▶ **The records**
******************************
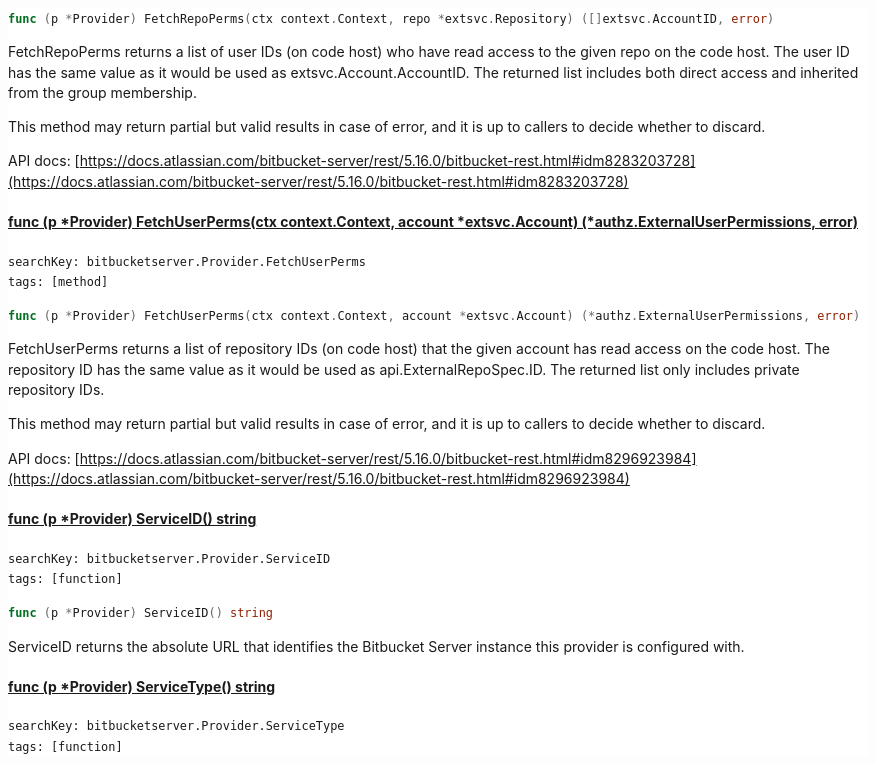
 ```Go
func (p *Provider) FetchRepoPerms(ctx context.Context, repo *extsvc.Repository) ([]extsvc.AccountID, error)
```

FetchRepoPerms returns a list of user IDs (on code host) who have read access to the given repo on the code host. The user ID has the same value as it would be used as extsvc.Account.AccountID. The returned list includes both direct access and inherited from the group membership. 

This method may return partial but valid results in case of error, and it is up to callers to decide whether to discard. 

API docs: [https://docs.atlassian.com/bitbucket-server/rest/5.16.0/bitbucket-rest.html#idm8283203728](https://docs.atlassian.com/bitbucket-server/rest/5.16.0/bitbucket-rest.html#idm8283203728) 

#### <a id="Provider.FetchUserPerms" href="#Provider.FetchUserPerms">func (p *Provider) FetchUserPerms(ctx context.Context, account *extsvc.Account) (*authz.ExternalUserPermissions, error)</a>

```
searchKey: bitbucketserver.Provider.FetchUserPerms
tags: [method]
```

```Go
func (p *Provider) FetchUserPerms(ctx context.Context, account *extsvc.Account) (*authz.ExternalUserPermissions, error)
```

FetchUserPerms returns a list of repository IDs (on code host) that the given account has read access on the code host. The repository ID has the same value as it would be used as api.ExternalRepoSpec.ID. The returned list only includes private repository IDs. 

This method may return partial but valid results in case of error, and it is up to callers to decide whether to discard. 

API docs: [https://docs.atlassian.com/bitbucket-server/rest/5.16.0/bitbucket-rest.html#idm8296923984](https://docs.atlassian.com/bitbucket-server/rest/5.16.0/bitbucket-rest.html#idm8296923984) 

#### <a id="Provider.ServiceID" href="#Provider.ServiceID">func (p *Provider) ServiceID() string</a>

```
searchKey: bitbucketserver.Provider.ServiceID
tags: [function]
```

```Go
func (p *Provider) ServiceID() string
```

ServiceID returns the absolute URL that identifies the Bitbucket Server instance this provider is configured with. 

#### <a id="Provider.ServiceType" href="#Provider.ServiceType">func (p *Provider) ServiceType() string</a>

```
searchKey: bitbucketserver.Provider.ServiceType
tags: [function]
```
******************************
▶ **Task description**
Only the text of the entries belongs in the answer, copied exactly; the pictures stay out.

▶ **Result for this task**
 ```Go
func (p *Provider) FetchRepoPerms(ctx context.Context, repo *extsvc.Repository) ([]extsvc.AccountID, error)
```

FetchRepoPerms returns a list of user IDs (on code host) who have read access to the given repo on the code host. The user ID has the same value as it would be used as extsvc.Account.AccountID. The returned list includes both direct access and inherited from the group membership. 

This method may return partial but valid results in case of error, and it is up to callers to decide whether to discard. 

API docs: [https://docs.atlassian.com/bitbucket-server/rest/5.16.0/bitbucket-rest.html#idm8283203728](https://docs.atlassian.com/bitbucket-server/rest/5.16.0/bitbucket-rest.html#idm8283203728) 

#### <a id="Provider.FetchUserPerms" href="#Provider.FetchUserPerms">func (p *Provider) FetchUserPerms(ctx context.Context, account *extsvc.Account) (*authz.ExternalUserPermissions, error)</a>

```
searchKey: bitbucketserver.Provider.FetchUserPerms
tags: [method]
```

```Go
func (p *Provider) FetchUserPerms(ctx context.Context, account *extsvc.Account) (*authz.ExternalUserPermissions, error)
```

FetchUserPerms returns a list of repository IDs (on code host) that the given account has read access on the code host. The repository ID has the same value as it would be used as api.ExternalRepoSpec.ID. The returned list only includes private repository IDs. 

This method may return partial but valid results in case of error, and it is up to callers to decide whether to discard. 

API docs: [https://docs.atlassian.com/bitbucket-server/rest/5.16.0/bitbucket-rest.html#idm8296923984](https://docs.atlassian.com/bitbucket-server/rest/5.16.0/bitbucket-rest.html#idm8296923984) 

#### <a id="Provider.ServiceID" href="#Provider.ServiceID">func (p *Provider) ServiceID() string</a>

```
searchKey: bitbucketserver.Provider.ServiceID
tags: [function]
```

```Go
func (p *Provider) ServiceID() string
```

ServiceID returns the absolute URL that identifies the Bitbucket Server instance this provider is configured with. 

#### <a id="Provider.ServiceType" href="#Provider.ServiceType">func (p *Provider) ServiceType() string</a>

```
searchKey: bitbucketserver.Provider.ServiceType
tags: [function]
```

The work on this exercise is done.